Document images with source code
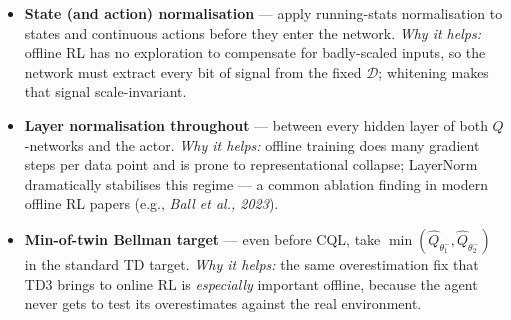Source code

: \documentclass[11pt]{article}
\begin{document}
\begin{itemize}
\item
  \label{trick-4-8-5}\textbf{State (and action)
  normalisation} --- apply running-stats normalisation to states and
  continuous actions before they enter the network. \emph{Why it helps:}
  offline RL has no exploration to compensate for badly-scaled inputs,
  so the network must extract every bit of signal from the fixed
  \(\mathcal{D}\); whitening makes that signal scale-invariant.
\item
  \label{trick-4-8-6}\textbf{Layer normalisation
  throughout} --- between every hidden layer of both \(Q\)-networks and
  the actor. \emph{Why it helps:} offline training does many gradient
  steps per data point and is prone to representational collapse;
  LayerNorm dramatically stabilises this regime --- a common ablation
  finding in modern offline RL papers (e.g., \emph{Ball et al., 2023}).
\item
  \label{trick-4-8-7}\textbf{Min-of-twin Bellman target}
  --- even before CQL, take
  \(\min(\hat Q_{\theta_1^-}, \hat Q_{\theta_2^-})\) in the standard TD
  target. \emph{Why it helps:} the same overestimation fix that TD3
  brings to online RL is \emph{especially} important offline, because
  the agent never gets to test its overestimates against the real
  environment.
\end{itemize}

    \label{pseudo-4-8}
\end{document}
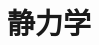\chapter{静力学}
\begin{comment}
以运动学和动力学理论为基础,\,时不时地,\,我们发现一些典型的现象,\,包括:
\begin{itemize}
	\item 不管体系多么复杂,\,能量函数对其行为似乎起决定性的作用.
	\item 似乎总是能够从不同的体系中抽象出它的一个特征数字:\,自由度.
	\item 约束越多体系约复杂,\,它的未知约束力越来越多,\,但是多到一定程度体系只剩下一个自由度了反而用能量守恒就能够解答大多数问题.
\end{itemize}

这些现象无疑是紧密联系的,\,值得研究的.\,事实上我们要做的就是以之前的所有动力学定律为依据进一步展开讨论.\,再从头开始建立新的理论:\,先讨论运动的描述,\,再单独研究力的特性.\,最后合到一起,\,看看这能让我们得到什么.

新理论,\, 新思想,\, 新图像.\,在本章节的学习过程中,\, 如果感到疑惑,\, 大抵都是复杂的数学推导掩盖了背后的物理目的.\, 希望读者先记住两点:\,一是,\,我们要做的是把以前对质点,\,刚体和对质点系列的选取自然坐标(大抵是直角座标)而列的部分定理修改为改用广义坐标来描述,\,过程中的所有步骤都是为这个目的来服务的.\, 二是,\,本着``能量函数的形式''就决定``体系的一切结构与演化''的观点,\,我们就能找到一个明确的方向.\,无论是从结果上还是从细节上,\,我们将会多次参考这种想法.

\section{约束}
所谓\emph{约束}(constraint)就是对运动的限制.\,有时,\,物体发生直接的接触,\,或是一个物体在另一个物体表面滑动或是滚动,\,这种情况约束实际上就发生了;\,有时,\,约束通过往往是轻质\footnote{后面就能理解,\,这样才不会占用新的广义坐标,\,因为它不带来任何能量}的绳,\,直杆或曲杆,\,套筒,\,无摩擦的铰链等等去连接两个乃至多个物体,\,这样那些物体之间实际上也存在约束,\,偶尔我们也会把连接它们的机构直接叫做约束.

之所以把它们叫做约束,\,是因为它们产生了两个共同的结果,\,一是\emph{约束方程}(equation of constraint),\,二是\emph{约束力}(force of constraint).\,根据前者的运动学效果\footnote{根据后者的动力学效果还可以分为理想和非理想约束,\,见后面小节平衡问题:\,虚功原理},\,我们把与约束分为以下类别:

\subsection{约束分类}


\end{comment}
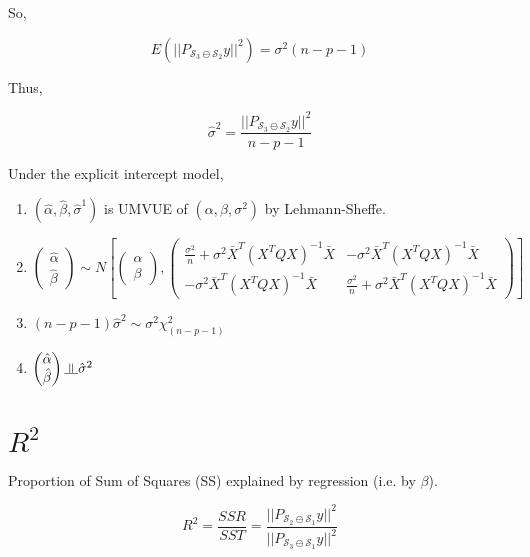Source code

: \documentclass[11pt,fleqn]{book} %
\newcommand{\indep}{\rotatebox[origin=c]{90}{$\models$}}
\begin{document}
So, 

$$E(||P_{\mathscr{S}_3 \ominus \mathscr{S}_2}y||^2 ) = \sigma^2 (n-p-1)$$

Thus, 

$$\hat{\sigma}^2 = \frac{||P_{\mathscr{S}_3 \ominus \mathscr{S}_2}y||^2 }{n-p-1}$$

\begin{theorem}
	Under the explicit intercept model, 

	\begin{enumerate}
		\item $(\hat{\alpha}, \hat{\beta}, \hat{\sigma}^1)$ is UMVUE of $(\alpha, \beta, \sigma^2)$ by Lehmann-Sheffe.
		\item $$ \begin{pmatrix}
	\hat{\alpha}\\
	\hat{\beta}
\end{pmatrix} \sim N[\begin{pmatrix}
	\alpha\\
	\beta
\end{pmatrix}, \begin{pmatrix}
	\frac{\sigma^2}{n} + \sigma^2 \bar{X}^T(X^TQX)^{-1} \bar{X} & - \sigma^2 \bar{X}^T(X^TQX)^{-1} \bar{X}\\
	- \sigma^2 \bar{X}^T(X^TQX)^{-1} \bar{X} & \frac{\sigma^2}{n} + \sigma^2 \bar{X}^T(X^TQX)^{-1} \bar{X}
\end{pmatrix}]$$
	\item $(n-p-1) \hat{\sigma}^2 \sim \sigma^2 \chi^2_{(n-p-1)}$
	\item $\begin{pmatrix}
			\hat{\alpha}\\
			\hat{\beta}
		\end{pmatrix} \indep \hat{\sigma}^2$
	\end{enumerate}
\end{theorem}







\section{$R^2$}

Proportion of Sum of Squares (SS) explained by regression (i.e. by $\beta$). 

$$R^2 = \frac{SSR}{SST} = \frac{||P_{\mathscr{S}_2 \ominus \mathscr{S}_1}y||^2}{||P_{\mathscr{S}_3 \ominus \mathscr{S}_1}y||^2}$$
\end{document}
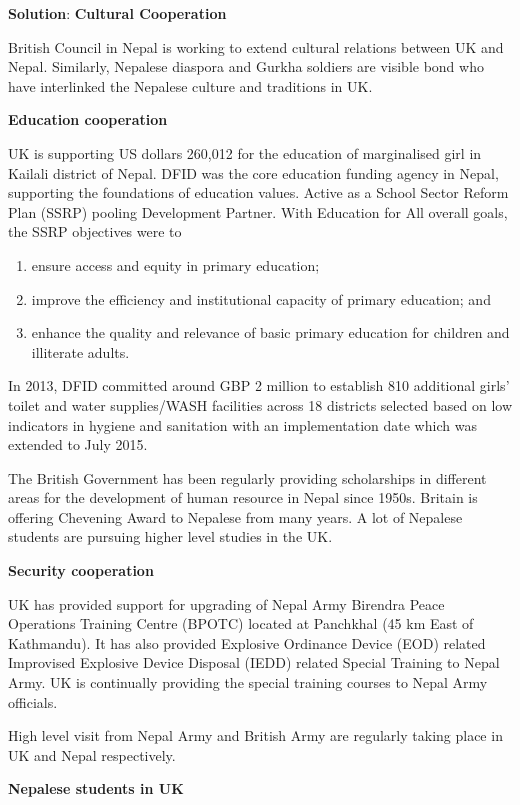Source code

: \documentclass[
]{book}
\newenvironment{solution}{ {\bfseries Solution}:}{}
\begin{document}
\begin{solution}
\textbf{Cultural Cooperation}

British Council in Nepal is working to extend cultural relations between UK and Nepal. Similarly, Nepalese diaspora and Gurkha soldiers are visible bond who have interlinked the Nepalese culture and traditions in UK.

\textbf{Education cooperation}

UK is supporting US dollars 260,012 for the education of marginalised girl in Kailali district of Nepal. DFID was the core education funding agency in Nepal, supporting the foundations of education values. Active as a School Sector Reform Plan (SSRP) pooling Development Partner. With Education for All overall goals, the SSRP objectives were to 
\begin{enumerate}
\item ensure access and equity in primary education; 
\item improve the efficiency and institutional capacity of primary education; and 
\item enhance the quality and relevance of basic primary education for children and illiterate adults.
\end{enumerate}

In 2013, DFID committed around GBP 2 million to establish 810 additional girls' toilet and water supplies/WASH facilities across 18 districts selected based on low indicators in hygiene and sanitation with an implementation date which was extended to July 2015.

The British Government has been regularly providing scholarships in different areas for the development of human resource in Nepal since 1950s. Britain is offering Chevening Award to Nepalese from many years. A lot of Nepalese students are pursuing higher level studies in the UK. 

\textbf{Security cooperation}

UK has provided support for upgrading of Nepal Army Birendra Peace Operations Training Centre (BPOTC) located at Panchkhal (45 km East of Kathmandu). It has also provided Explosive Ordinance Device (EOD) related Improvised Explosive Device Disposal (IEDD) related Special Training to Nepal Army. UK is continually providing the special training courses to Nepal Army officials.

High level visit from Nepal Army and British Army are regularly taking place in UK and Nepal respectively.

\textbf{Nepalese students in UK}

\end{solution}
\end{document}
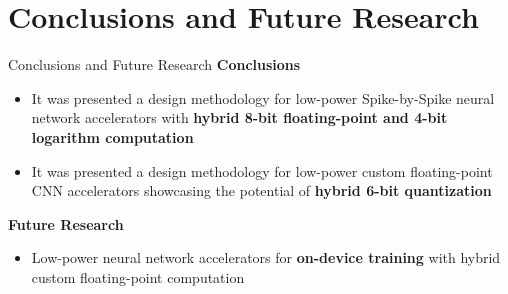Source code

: \section{Conclusions and Future Research}
\tableofcontents[currentsection]
	\begin{frame}{Conclusions and Future Research}
		\textbf{Conclusions}
		\begin{itemize}
			\item<1-> It was presented a design methodology for low-power Spike-by-Spike neural network accelerators with \textbf{hybrid 8-bit floating-point and 4-bit logarithm computation}
			\item<2-> It was presented a design methodology for low-power custom floating-point CNN accelerators showcasing the potential of \textbf{hybrid 6-bit quantization}
		\end{itemize}
		
		\pause[4] %
		
		\textbf{Future Research}
		\begin{itemize}
			\item<4-> Low-power neural network accelerators for \textbf{on-device training} with hybrid custom floating-point computation
		\end{itemize}
	\end{frame}
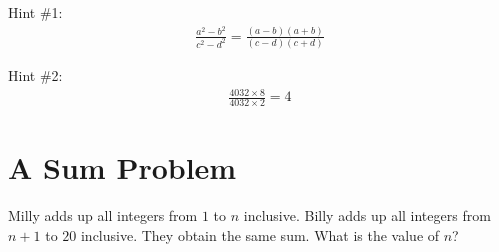 \documentclass[12pt]{article}
\begin{document}
\begin{answer}
Hint \#1:
\begin{align*}
\frac{a^2 - b^2}{c^2 - d^2}
= \frac{(a-b)(a+b)}{(c-d)(c+d)}
\end{align*}

Hint \#2:
\begin{align*}
\frac{4032 \times 8}{4032 \times 2} = 4 
\end{align*}
\end{answer}

\section{A Sum Problem}
Milly adds up all integers from $1$ to $n$ inclusive.
Billy adds up all integers from $n+1$ to $20$ inclusive.
They obtain the same sum. What is the value of $n$?
\end{document}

Problem description →
Please output, exactly as written, the lines above from the one holding "for low-power Spike-by-Spike" through the one holding "Milly adds up", both included, with the pictures omitted.

Exercise solution →
			\item<1-> It was presented a design methodology for low-power Spike-by-Spike neural network accelerators with \textbf{hybrid 8-bit floating-point and 4-bit logarithm computation}
			\item<2-> It was presented a design methodology for low-power custom floating-point CNN accelerators showcasing the potential of \textbf{hybrid 6-bit quantization}
		\end{itemize}
		
		\pause[4] %
		
		\textbf{Future Research}
		\begin{itemize}
			\item<4-> Low-power neural network accelerators for \textbf{on-device training} with hybrid custom floating-point computation
		\end{itemize}
	\end{frame}
 \documentclass[12pt]{article}
\begin{document}
\begin{answer}
Hint \#1:
\begin{align*}
\frac{a^2 - b^2}{c^2 - d^2}
= \frac{(a-b)(a+b)}{(c-d)(c+d)}
\end{align*}

Hint \#2:
\begin{align*}
\frac{4032 \times 8}{4032 \times 2} = 4 
\end{align*}
\end{answer}

\section{A Sum Problem}
Milly adds up all integers from $1$ to $n$ inclusive.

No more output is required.